▶ Aim of the exercise: Set down, without alteration, the lines from the one that contains "with radius r" through the final line of the material below.

▶ Dataset excerpts:

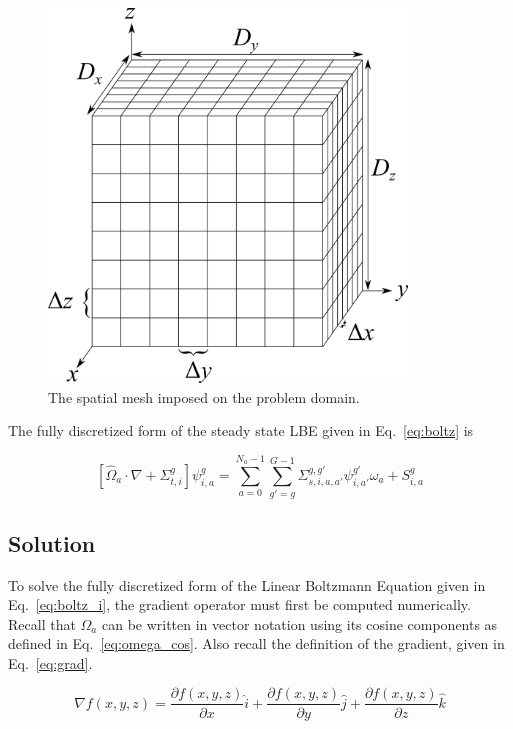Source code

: \begin{figure}[tb]
  \begin{center}
   \includegraphics[width=3.75in]{figs/spatial_disc}
  \end{center}
  \caption{The spatial mesh imposed on the problem domain.}
\label{fig:spatial_disc}
\end{figure}

The fully discretized form of the steady state LBE given in Eq.~\ref{eq:boltz} is

\begin{equation} \label{eq:boltz_i}
\left[ \hat{\Omega}_a \cdot \nabla + \Sigma_{t,i}^g \right]
\psi_{i,a}^{g} = 
\sum_{a=0}^{N_a-1} \sum_{g'=g}^{G-1} \Sigma_{s, i, a, a'}^{g, g'} \psi_{i, a'}^{g'} \omega_a + S_{i,a}^g
\end{equation}

\subsection{Solution}

To solve the fully discretized form of the Linear Boltzmann Equation given in Eq.~\ref{eq:boltz_i}, the gradient operator must first be computed numerically. Recall that $\Omega_a$ can be written in vector notation using its cosine components as defined in Eq.~\ref{eq:omega_cos}. Also recall the definition of the gradient, given in Eq.~\ref{eq:grad}.

\begin{equation} \label{eq:grad}
\nabla f(x, y, z) = \frac{\partial f(x, y, z)}{\partial x} \hat{i} + \frac{\partial f(x, y, z)}{\partial y} \hat{j} + \frac{\partial f(x, y, z)}{\partial z} \hat{k}
\end{equation}

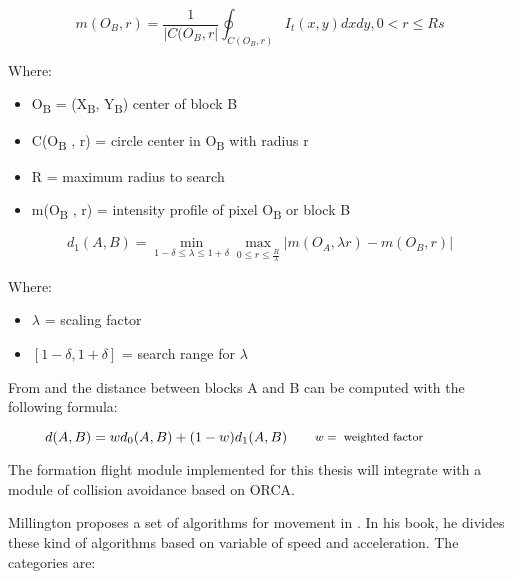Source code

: \begin{equation}
m(O_{B}, r) = \frac{1}{ | C(O_{B}, r |}\oint_{C(O_{B}, r)}I_{t}(x, y)dxdy, 0 < r \leq R
  \label{eqn:intensity-profile-pixel}s
\end{equation}

Where: 
\begin {itemize}
  \item {O}\textsubscript{B} = (X\textsubscript{B}, Y\textsubscript{B}) center of block B
  \item C(O\textsubscript{B} , r) = circle center in O\textsubscript{B}  with radius r
  \item R = maximum radius to search
  \item m(O\textsubscript{B} , r) = intensity profile of pixel O\textsubscript{B}  or block B
\end {itemize}

 
\begin{equation}
d_{1}(A, B) = \min_{1 - \delta \leq  \lambda \leq 1 + \delta} \max_{0 \leq r \leq \frac{R}{\lambda}} | m(O_{A}, \lambda r) - m(O_{B}, r) |
\label{eqn:distance-block}
\end{equation}

Where: 
\begin {itemize}
  \item $\lambda$ = scaling factor
  \item $[1 - \delta, 1 + \delta]$  = search range for $\lambda$
\end {itemize}

From  and 
 the distance between blocks A and B
can be computed with the following formula:

\begin{equation}
d(A, B) = w d_{0}(A, B) + (1 - w) d_{1}(A, B)
\qquad\parbox{4.0cm}{\footnotesize$\begin{aligned} 
  w &= \text{ weighted factor }
  \end{aligned}$}
\label{eqn: distance-block}
\end{equation}

The formation flight module implemented for this thesis will integrate with 
a module of collision avoidance based on ORCA.

Millington proposes a set of algorithms for movement in \cite{ai-games}.
In his book, he divides these kind of algorithms based on variable of speed and
acceleration. The categories are:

▶ Task answer:
  \item C(O\textsubscript{B} , r) = circle center in O\textsubscript{B}  with radius r
  \item R = maximum radius to search
  \item m(O\textsubscript{B} , r) = intensity profile of pixel O\textsubscript{B}  or block B
\end {itemize}

 
\begin{equation}
d_{1}(A, B) = \min_{1 - \delta \leq  \lambda \leq 1 + \delta} \max_{0 \leq r \leq \frac{R}{\lambda}} | m(O_{A}, \lambda r) - m(O_{B}, r) |
\label{eqn:distance-block}
\end{equation}

Where: 
\begin {itemize}
  \item $\lambda$ = scaling factor
  \item $[1 - \delta, 1 + \delta]$  = search range for $\lambda$
\end {itemize}

From  and 
 the distance between blocks A and B
can be computed with the following formula:

\begin{equation}
d(A, B) = w d_{0}(A, B) + (1 - w) d_{1}(A, B)
\qquad\parbox{4.0cm}{\footnotesize$\begin{aligned} 
  w &= \text{ weighted factor }
  \end{aligned}$}
\label{eqn: distance-block}
\end{equation}

The formation flight module implemented for this thesis will integrate with 
a module of collision avoidance based on ORCA.

Millington proposes a set of algorithms for movement in \cite{ai-games}.
In his book, he divides these kind of algorithms based on variable of speed and
acceleration. The categories are:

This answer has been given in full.